══ EXTRACTED MATERIAL
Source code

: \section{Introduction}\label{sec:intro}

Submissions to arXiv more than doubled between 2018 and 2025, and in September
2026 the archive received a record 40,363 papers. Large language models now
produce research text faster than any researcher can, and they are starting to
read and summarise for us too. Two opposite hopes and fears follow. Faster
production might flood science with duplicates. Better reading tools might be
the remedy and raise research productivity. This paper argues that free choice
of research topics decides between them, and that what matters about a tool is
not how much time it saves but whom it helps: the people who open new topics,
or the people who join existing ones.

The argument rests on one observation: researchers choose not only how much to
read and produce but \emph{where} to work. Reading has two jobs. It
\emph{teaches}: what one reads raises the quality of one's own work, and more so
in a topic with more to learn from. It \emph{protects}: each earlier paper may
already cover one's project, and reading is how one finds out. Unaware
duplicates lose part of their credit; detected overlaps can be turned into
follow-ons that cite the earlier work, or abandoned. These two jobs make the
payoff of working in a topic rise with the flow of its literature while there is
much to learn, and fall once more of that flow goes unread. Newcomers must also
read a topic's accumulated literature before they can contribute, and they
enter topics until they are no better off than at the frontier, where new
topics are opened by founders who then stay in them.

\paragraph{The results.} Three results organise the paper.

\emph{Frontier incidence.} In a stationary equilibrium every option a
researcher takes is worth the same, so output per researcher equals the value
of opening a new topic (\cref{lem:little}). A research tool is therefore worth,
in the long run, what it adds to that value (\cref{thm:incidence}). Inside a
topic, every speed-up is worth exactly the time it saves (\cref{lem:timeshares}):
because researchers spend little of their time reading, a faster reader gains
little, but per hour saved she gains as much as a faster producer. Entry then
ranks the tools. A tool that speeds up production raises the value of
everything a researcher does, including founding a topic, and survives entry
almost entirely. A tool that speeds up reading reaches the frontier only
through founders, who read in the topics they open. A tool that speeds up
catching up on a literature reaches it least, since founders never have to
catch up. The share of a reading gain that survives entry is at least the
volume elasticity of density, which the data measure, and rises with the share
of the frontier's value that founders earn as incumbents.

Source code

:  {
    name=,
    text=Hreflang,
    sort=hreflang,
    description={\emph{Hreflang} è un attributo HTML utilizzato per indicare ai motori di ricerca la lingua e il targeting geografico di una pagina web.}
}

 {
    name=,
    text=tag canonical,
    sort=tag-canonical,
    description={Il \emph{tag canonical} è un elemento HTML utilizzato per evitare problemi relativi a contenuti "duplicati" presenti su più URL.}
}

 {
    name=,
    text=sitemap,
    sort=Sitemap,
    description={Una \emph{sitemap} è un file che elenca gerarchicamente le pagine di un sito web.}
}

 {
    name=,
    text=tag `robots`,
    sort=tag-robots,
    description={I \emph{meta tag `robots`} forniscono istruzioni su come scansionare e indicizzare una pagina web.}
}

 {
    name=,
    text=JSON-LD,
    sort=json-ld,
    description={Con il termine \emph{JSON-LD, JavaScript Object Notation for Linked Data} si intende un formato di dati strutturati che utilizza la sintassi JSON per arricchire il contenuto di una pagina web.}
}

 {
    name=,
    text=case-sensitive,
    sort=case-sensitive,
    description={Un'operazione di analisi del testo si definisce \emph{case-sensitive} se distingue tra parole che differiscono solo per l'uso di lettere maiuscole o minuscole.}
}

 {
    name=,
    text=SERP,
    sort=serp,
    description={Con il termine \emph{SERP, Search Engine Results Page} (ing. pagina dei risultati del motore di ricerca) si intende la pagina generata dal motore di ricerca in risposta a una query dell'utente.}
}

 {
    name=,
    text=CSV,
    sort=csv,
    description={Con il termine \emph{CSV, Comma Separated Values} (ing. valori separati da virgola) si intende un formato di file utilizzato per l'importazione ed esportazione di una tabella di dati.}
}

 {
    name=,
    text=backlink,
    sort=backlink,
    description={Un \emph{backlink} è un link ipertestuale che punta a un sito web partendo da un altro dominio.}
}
════
* EXERCISE DESCRIPTION *
Retype every record above exactly as written.

* SOLUTION FOR THIS TASK *
Source code

: \section{Introduction}\label{sec:intro}

Submissions to arXiv more than doubled between 2018 and 2025, and in September
2026 the archive received a record 40,363 papers. Large language models now
produce research text faster than any researcher can, and they are starting to
read and summarise for us too. Two opposite hopes and fears follow. Faster
production might flood science with duplicates. Better reading tools might be
the remedy and raise research productivity. This paper argues that free choice
of research topics decides between them, and that what matters about a tool is
not how much time it saves but whom it helps: the people who open new topics,
or the people who join existing ones.

The argument rests on one observation: researchers choose not only how much to
read and produce but \emph{where} to work. Reading has two jobs. It
\emph{teaches}: what one reads raises the quality of one's own work, and more so
in a topic with more to learn from. It \emph{protects}: each earlier paper may
already cover one's project, and reading is how one finds out. Unaware
duplicates lose part of their credit; detected overlaps can be turned into
follow-ons that cite the earlier work, or abandoned. These two jobs make the
payoff of working in a topic rise with the flow of its literature while there is
much to learn, and fall once more of that flow goes unread. Newcomers must also
read a topic's accumulated literature before they can contribute, and they
enter topics until they are no better off than at the frontier, where new
topics are opened by founders who then stay in them.

\paragraph{The results.} Three results organise the paper.

\emph{Frontier incidence.} In a stationary equilibrium every option a
researcher takes is worth the same, so output per researcher equals the value
of opening a new topic (\cref{lem:little}). A research tool is therefore worth,
in the long run, what it adds to that value (\cref{thm:incidence}). Inside a
topic, every speed-up is worth exactly the time it saves (\cref{lem:timeshares}):
because researchers spend little of their time reading, a faster reader gains
little, but per hour saved she gains as much as a faster producer. Entry then
ranks the tools. A tool that speeds up production raises the value of
everything a researcher does, including founding a topic, and survives entry
almost entirely. A tool that speeds up reading reaches the frontier only
through founders, who read in the topics they open. A tool that speeds up
catching up on a literature reaches it least, since founders never have to
catch up. The share of a reading gain that survives entry is at least the
volume elasticity of density, which the data measure, and rises with the share
of the frontier's value that founders earn as incumbents.

Source code

:  {
    name=,
    text=Hreflang,
    sort=hreflang,
    description={\emph{Hreflang} è un attributo HTML utilizzato per indicare ai motori di ricerca la lingua e il targeting geografico di una pagina web.}
}

 {
    name=,
    text=tag canonical,
    sort=tag-canonical,
    description={Il \emph{tag canonical} è un elemento HTML utilizzato per evitare problemi relativi a contenuti "duplicati" presenti su più URL.}
}

 {
    name=,
    text=sitemap,
    sort=Sitemap,
    description={Una \emph{sitemap} è un file che elenca gerarchicamente le pagine di un sito web.}
}

 {
    name=,
    text=tag `robots`,
    sort=tag-robots,
    description={I \emph{meta tag `robots`} forniscono istruzioni su come scansionare e indicizzare una pagina web.}
}

 {
    name=,
    text=JSON-LD,
    sort=json-ld,
    description={Con il termine \emph{JSON-LD, JavaScript Object Notation for Linked Data} si intende un formato di dati strutturati che utilizza la sintassi JSON per arricchire il contenuto di una pagina web.}
}

 {
    name=,
    text=case-sensitive,
    sort=case-sensitive,
    description={Un'operazione di analisi del testo si definisce \emph{case-sensitive} se distingue tra parole che differiscono solo per l'uso di lettere maiuscole o minuscole.}
}

 {
    name=,
    text=SERP,
    sort=serp,
    description={Con il termine \emph{SERP, Search Engine Results Page} (ing. pagina dei risultati del motore di ricerca) si intende la pagina generata dal motore di ricerca in risposta a una query dell'utente.}
}

 {
    name=,
    text=CSV,
    sort=csv,
    description={Con il termine \emph{CSV, Comma Separated Values} (ing. valori separati da virgola) si intende un formato di file utilizzato per l'importazione ed esportazione di una tabella di dati.}
}

 {
    name=,
    text=backlink,
    sort=backlink,
    description={Un \emph{backlink} è un link ipertestuale che punta a un sito web partendo da un altro dominio.}
}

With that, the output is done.